The wall resembles any other display of family pictures. The affectionately organized picture frames are hung in a prominent location in the house and flaunt the family’s most charming and finest moments.

What’s different about these pictures, however, is that the portrait wall is not in a home, but in a museum, and the subjects are not humans, but mostly animals.

This portrayal of a typical human tradition is what the curators of the new mammal hall at the National Museum of Natural History used to illustrate the theme of the exhibit — that all mammals, including humans, share numerous common traits.

With the opening of the Kenneth E. Behring Family Hall of Mammals — appropriately titled “Welcome to the Family Reunion! Come Meet Your Relatives” — the five-year renovation of the museum’s west wing will officially come to a close Saturday, marking the first time the wing will see its original design since 1910.

In the five-year renovation of the 25,000-square-foot space, the hall has undergone a total facelift to make room for the new exhibit.

The brick walls between the wing’s support columns that were installed to provide office space during World War I were removed, the windows were replaced, the skylights were uncovered, and the color was returned to its original creams and browns.

Additionally, workers had to put in overtime to get the actual exhibition ready for the public, ending years of research, organization and preparation by the museum’s “mammal team.”

“The Behring Family Hall of Mammals sets a new standard for museum biology halls in both content and design,” Robert Sullivan, the museum’s associate director for public programs, said in a statement. “It combines a passionate and detailed commitment to research with fresh interpretive displays.”

The exhibition emphasizes how, as the world changed in the past 210 million years, mammals have evolved and diversified and displays mammals in settings that tell specific stories of their evolution and adaptations over time in response to their changing habitats.

“It’s not just ‘these are cool mammals,’ it really tells a story,” said Sally Love, the hall’s exhibit developer. “We really made every scene and case a story.”

A display of a giraffe, for example, pairs a neck vertebra of a modern giraffe with a fossil of a much smaller vertebra of an ancient giraffe.

Also, a set of monkeys is displayed in thick foliage to illustrate the interactive calls they use to communicate.

The exhibition also features a sound-and-light show that conjures a rainstorm to end the dry season and a chance to walk in the 1.5-million-year-old footprints of early hominoids.

The new hall is a monument to the philanthropic spirit of California businessman Kenneth Behring, who donated $20 million to the museum in 1997 to update the museum’s rotunda, support a traveling exhibit and develop a new hall that bears his name.
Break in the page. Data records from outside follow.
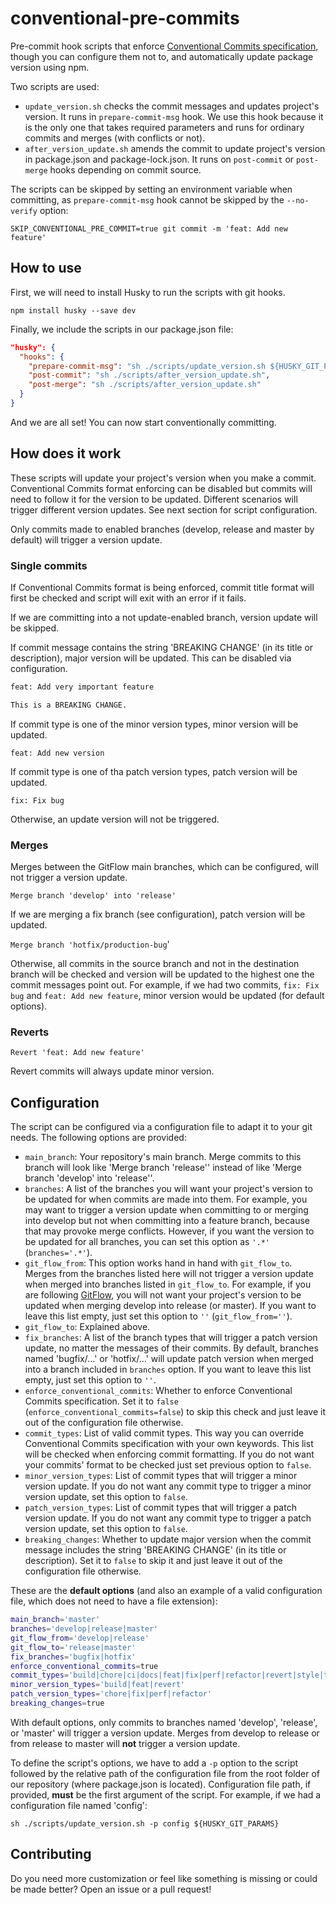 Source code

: # conventional-pre-commits

Pre-commit hook scripts that enforce [Conventional Commits specification](https://www.conventionalcommits.org/en/v1.0.0/), though you can configure them not to, and automatically update package version using npm.

Two scripts are used:

- `update_version.sh` checks the commit messages and updates project's version. It runs in `prepare-commit-msg` hook. We use this hook because it is the only one that takes required parameters and runs for ordinary commits and merges (with conflicts or not).
- `after_version_update.sh` amends the commit to update project's version in package.json and package-lock.json. It runs on `post-commit` or `post-merge` hooks depending on commit source.

The scripts can be skipped by setting an environment variable when committing, as `prepare-commit-msg` hook cannot be skipped by the `--no-verify` option:

`SKIP_CONVENTIONAL_PRE_COMMIT=true git commit -m 'feat: Add new feature'`

## How to use

First, we will need to install Husky to run the scripts with git hooks.

`npm install husky --save dev`

Finally, we include the scripts in our package.json file:

``` json
"husky": {
  "hooks": {
    "prepare-commit-msg": "sh ./scripts/update_version.sh ${HUSKY_GIT_PARAMS}",
    "post-commit": "sh ./scripts/after_version_update.sh",
    "post-merge": "sh ./scripts/after_version_update.sh"
  }
}
```

And we are all set! You can now start conventionally committing.

## How does it work

These scripts will update your project's version when you make a commit. Conventional Commits format enforcing can be disabled but commits will need to follow it for the version to be updated. Different scenarios will trigger different version updates. See next section for script configuration.

Only commits made to enabled branches (develop, release and master by default) will trigger a version update.

### Single commits

If Conventional Commits format is being enforced, commit title format will first be checked and script will exit with an error if it fails.

If we are committing into a not update-enabled branch, version update will be skipped.

If commit message contains the string 'BREAKING CHANGE' (in its title or description), major version will be updated. This can be disabled via configuration.

``` txt
feat: Add very important feature

This is a BREAKING CHANGE.
```

If commit type is one of the minor version types, minor version will be updated.

`feat: Add new version`

If commit type is one of tha patch version types, patch version will be updated.

`fix: Fix bug`

Otherwise, an update version will not be triggered.

### Merges

Merges between the GitFlow main branches, which can be configured, will not trigger a version update.

`Merge branch 'develop' into 'release'`

If we are merging a fix branch (see configuration), patch version will be updated.

`Merge branch 'hotfix/production-bug`'

Otherwise, all commits in the source branch and not in the destination branch will be checked and version will be updated to the highest one the commit messages point out. For example, if we had two commits, `fix: Fix bug` and `feat: Add new feature`, minor version would be updated (for default options).

### Reverts

`Revert 'feat: Add new feature'`

Revert commits will always update minor version.

## Configuration

The script can be configured via a configuration file to adapt it to your git needs. The following options are provided:

- `main_branch`: Your repository's main branch. Merge commits to this branch will look like 'Merge branch 'release'' instead of like 'Merge branch 'develop' into 'release''.
- `branches`: A list of the branches you will want your project's version to be updated for when commits are made into them. For example, you may want to trigger a version update when committing to or merging into develop but not when committing into a feature branch, because that may provoke merge conflicts. However, if you want the version to be updated for all branches, you can set this option as `'.*'` (`branches='.*'`).
- `git_flow_from`: This option works hand in hand with `git_flow_to`. Merges from the branches listed here will not trigger a version update when merged into branches listed in `git_flow_to`. For example, if you are following [GitFlow](https://www.atlassian.com/git/tutorials/comparing-workflows/gitflow-workflow), you will not want your project's version to be updated when merging develop into release (or master). If you want to leave this list empty, just set this option to `''` (`git_flow_from=''`).
- `git_flow_to`: Explained above.
- `fix_branches`: A list of the branch types that will trigger a patch version update, no matter the messages of their commits. By default, branches named 'bugfix/...' or 'hotfix/...' will update patch version when merged into a branch included in `branches` option. If you want to leave this list empty, just set this option to `''`.
- `enforce_conventional_commits`: Whether to enforce Conventional Commits specification. Set it to `false` (`enforce_conventional_commits=false`) to skip this check and just leave it out of the configuration file otherwise.
- `commit_types`: List of valid commit types. This way you can override Conventional Commits specification with your own keywords. This list will be checked when enforcing commit formatting. If you do not want your commits' format to be checked just set previous option to `false`.
- `minor_version_types`: List of commit types that will trigger a minor version update. If you do not want any commit type to trigger a minor version update, set this option to `false`.
- `patch_version_types`: List of commit types that will trigger a patch version update. If you do not want any commit type to trigger a patch version update, set this option to `false`.
- `breaking_changes`: Whether to update major version when the commit message includes the string 'BREAKING CHANGE' (in its title or description). Set it to `false` to skip it and just leave it out of the configuration file otherwise.

These are the **default options** (and also an example of a valid configuration file, which does not need to have a file extension):

``` bash
main_branch='master'
branches='develop|release|master'
git_flow_from='develop|release'
git_flow_to='release|master'
fix_branches='bugfix|hotfix'
enforce_conventional_commits=true
commit_types='build|chore|ci|docs|feat|fix|perf|refactor|revert|style|test'
minor_version_types='build|feat|revert'
patch_version_types='chore|fix|perf|refactor'
breaking_changes=true
```

With default options, only commits to branches named 'develop', 'release', or 'master' will trigger a version update. Merges from develop to release or from release to master will **not** trigger a version update.

To define the script's options, we have to add a `-p` option to the script followed by the relative path of the configuration file from the root folder of our repository (where package.json is located). Configuration file path, if provided, **must** be the first argument of the script. For example, if we had a configuration file named 'config':

`sh ./scripts/update_version.sh -p config ${HUSKY_GIT_PARAMS}`

## Contributing

Do you need more customization or feel like something is missing or could be made better? Open an issue or a pull request!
The west wing gallery was intended to house mammal exhibits, but the luminous hall with the 54-foot-high skylight was compromised to house the Smithsonian’s Freer collection of Asian art in 1912 and the U.S. Bureau of War Risk Insurance with office space in 1917. In later years the west wing held a bird and marine life exhibit.

“The Beaux Arts style [in the hall] focused on volume, light and nature as a spectacle, all elements that were lost from the hall over time,” Sullivan said in a press release. “We aimed to bring that look back to the space.”